You are viewing a plain text version of this content. The canonical link for it is here.
Posted to issues@nifi.apache.org by "ASF subversion and git services (Jira)" <ji...@apache.org> on 2019/09/19 15:03:00 UTC

[jira] [Commented] (NIFI-6640) Schema Inference of UNION/CHOICE types not handled correctly

    [ https://issues.apache.org/jira/browse/NIFI-6640?page=com.atlassian.jira.plugin.system.issuetabpanels:comment-tabpanel&focusedCommentId=16933474#comment-16933474 ] 

ASF subversion and git services commented on NIFI-6640:
-------------------------------------------------------

Commit 34112519c2dde19d704ef624e62e51b399cf1ce7 in nifi's branch refs/heads/master from Tamas Palfy
[ https://gitbox.apache.org/repos/asf?p=nifi.git;h=3411251 ]

NIFI-6640 - UNION/CHOICE types not handled correctly
3 important changes:
1. FieldTypeInference had a bug when dealing with multiple datatypes for
 the same field where some (but not all) were in a wider-than-the-other
 relationship.
 Before: Some datatypes could be lost. String was wider than any other.
 After: Consistent behaviour.
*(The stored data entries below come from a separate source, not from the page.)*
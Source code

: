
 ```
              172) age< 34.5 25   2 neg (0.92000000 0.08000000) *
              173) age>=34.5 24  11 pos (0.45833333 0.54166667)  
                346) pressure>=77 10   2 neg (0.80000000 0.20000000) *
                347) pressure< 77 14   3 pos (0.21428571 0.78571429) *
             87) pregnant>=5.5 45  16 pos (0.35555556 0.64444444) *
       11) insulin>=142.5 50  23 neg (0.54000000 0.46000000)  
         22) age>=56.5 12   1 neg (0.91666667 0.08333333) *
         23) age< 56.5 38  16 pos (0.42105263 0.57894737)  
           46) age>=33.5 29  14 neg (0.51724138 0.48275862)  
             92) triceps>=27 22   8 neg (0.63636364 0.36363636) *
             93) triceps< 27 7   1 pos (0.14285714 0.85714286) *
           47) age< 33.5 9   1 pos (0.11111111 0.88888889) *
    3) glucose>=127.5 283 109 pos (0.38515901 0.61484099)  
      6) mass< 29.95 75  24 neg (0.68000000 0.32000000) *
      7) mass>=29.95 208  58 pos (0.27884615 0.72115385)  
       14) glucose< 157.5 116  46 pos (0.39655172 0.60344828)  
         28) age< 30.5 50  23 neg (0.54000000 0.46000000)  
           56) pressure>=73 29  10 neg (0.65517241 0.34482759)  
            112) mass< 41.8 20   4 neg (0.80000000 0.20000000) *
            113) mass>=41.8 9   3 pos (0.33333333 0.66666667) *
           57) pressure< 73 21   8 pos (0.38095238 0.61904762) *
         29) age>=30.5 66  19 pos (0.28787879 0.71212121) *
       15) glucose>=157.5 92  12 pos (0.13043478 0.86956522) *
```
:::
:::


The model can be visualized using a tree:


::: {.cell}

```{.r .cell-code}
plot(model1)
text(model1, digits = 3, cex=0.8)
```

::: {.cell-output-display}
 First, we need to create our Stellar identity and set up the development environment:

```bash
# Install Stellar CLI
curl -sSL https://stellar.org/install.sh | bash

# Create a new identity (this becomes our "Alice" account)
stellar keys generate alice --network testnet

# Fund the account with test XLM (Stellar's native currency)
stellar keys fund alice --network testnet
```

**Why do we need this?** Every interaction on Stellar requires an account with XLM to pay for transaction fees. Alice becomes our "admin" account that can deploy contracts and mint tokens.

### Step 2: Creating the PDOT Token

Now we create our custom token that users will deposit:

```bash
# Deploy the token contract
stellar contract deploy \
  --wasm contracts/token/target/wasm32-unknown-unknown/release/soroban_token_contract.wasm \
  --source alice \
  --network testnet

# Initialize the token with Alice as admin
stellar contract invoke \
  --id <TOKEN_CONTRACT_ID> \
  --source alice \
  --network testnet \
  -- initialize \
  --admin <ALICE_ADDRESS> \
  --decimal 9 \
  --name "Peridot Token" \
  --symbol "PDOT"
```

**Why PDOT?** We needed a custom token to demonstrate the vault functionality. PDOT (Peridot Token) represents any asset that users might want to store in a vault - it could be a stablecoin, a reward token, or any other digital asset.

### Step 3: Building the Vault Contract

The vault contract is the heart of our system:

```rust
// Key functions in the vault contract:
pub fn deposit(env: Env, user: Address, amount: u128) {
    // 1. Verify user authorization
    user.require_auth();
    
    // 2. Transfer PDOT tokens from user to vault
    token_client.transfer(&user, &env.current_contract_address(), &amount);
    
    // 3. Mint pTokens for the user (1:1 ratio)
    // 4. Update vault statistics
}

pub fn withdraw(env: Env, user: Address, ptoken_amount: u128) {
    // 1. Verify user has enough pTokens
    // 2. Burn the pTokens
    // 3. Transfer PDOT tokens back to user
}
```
String is NOT wider than any other.
2. Choosing a datatype for a value from a ChoiceDataType:
 Before it chose the first compatible datatype as the basis of conversion.
 After change it tries to find the most suitable datatype.
3. Conversion of a value of avro union type:
 Before it chose the first compatible datatype as the basis of conversion.
 After change it tries to find the most suitable datatype.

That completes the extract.